Detrás del candidato de la alianza Juntos por Asunción, Eduardo Nakayama, se aglutinaron partidos de tendencia liberal y otros autodefinidos socialdemócratas. La idea de armar un bloque unificado para enfrentar al Partido Colorado tuvo fisuras: Asunción para Todos y el Frente Guasu. Aunque el propio Nakayama aclaró que el Frente Guasu no fue invitado por “incompatibilidad de ideas”, no pudo ocultar su molestia: “Lamento que las críticas no vayan dirigidas al adversario principal a vencer que es Óscar Rodríguez”. Tampoco del lado del dirigente comunitario Luis Narvaja hubo insinuación para algún acuerdo. En ambos casos, las decisiones fueron personales. Porque el FG no tuvo inconvenientes para desensillar a su candidato en Luque para que acompañe al del PLRA.

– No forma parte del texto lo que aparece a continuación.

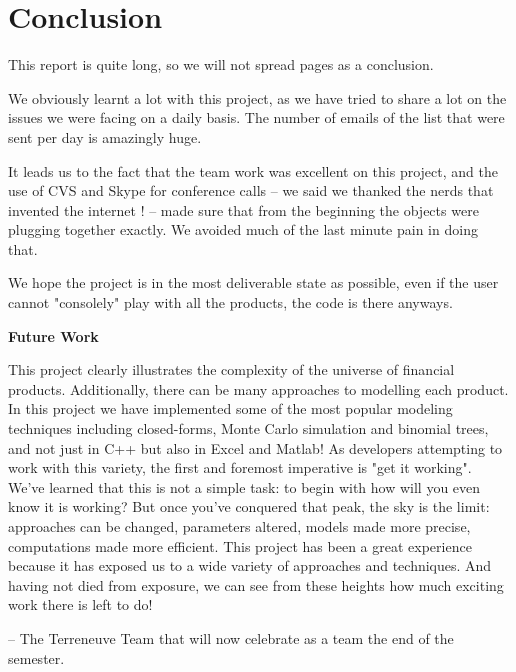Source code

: \chapter{Conclusion}

\par This report is quite long, so we will not spread pages as a conclusion.

We obviously learnt a lot with this project, as we have tried to share a lot on the issues we were facing on a daily basis. The number of emails of the list that were sent per day is amazingly huge. 

It leads us to the fact that the team work was excellent on this project, and the use of CVS and Skype for conference calls -- we said we thanked the nerds that invented the internet ! -- made sure that from the beginning the objects were plugging together exactly. We avoided much of the last minute pain in doing that.

We hope the project is in the most deliverable state as possible, even if the user cannot "consolely" play with all the products, the code is there anyways.

\bigskip

\textbf{Future Work}

This project clearly illustrates the complexity of the universe of financial products.  Additionally, there can be many approaches to modelling each product. In this project we have implemented some of the most popular modeling techniques including closed-forms, Monte Carlo simulation and binomial trees, and not just in C++ but also in Excel and Matlab! As developers attempting to work with this variety, the first and foremost imperative is "get it working". 
We've learned that this is not a simple task: to begin with how will you even know it is working? But once you've conquered that peak, the sky is the limit: approaches can be changed, parameters altered, models made more precise, computations made more efficient. This project has been a great experience because it has exposed us to a wide variety of approaches and techniques. And having not died from exposure, we can see from these heights how much exciting work there is left to do!

\bigskip

\bigskip

-- The Terreneuve Team that will now celebrate as a team the end of the semester.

Y queda Johanna Ortega, resucitando Asunción para Todos, como la gran incógnita. Prefirió la coherencia con su proyecto que descabalgar a favor de cualquier otro. Aunque su ataque a la corrupción es una de las vértebras de su discurso, no dispara a discreción, porque la lucha no es contra “personas o colores”, puesto que, para ella, superando todo maniqueísmo, la simple alternancia no sirve si no se realiza un cambio radical de las viejas prácticas del poder.

En un ambiente donde los nuevos liderazgos son efímeros por falta de constancia, ante la primera frustración es difícil predecir cómo continuará su carrera. Por de pronto, los grandes medios de comunicación que arremeten con furia contra el candidato colorado y apoyan a Nakayama han optado por invisibilizarla. Pero tengo la impresión de que ya ha plantado bandera y marcado territorio. Es un buen comienzo. Buen provecho.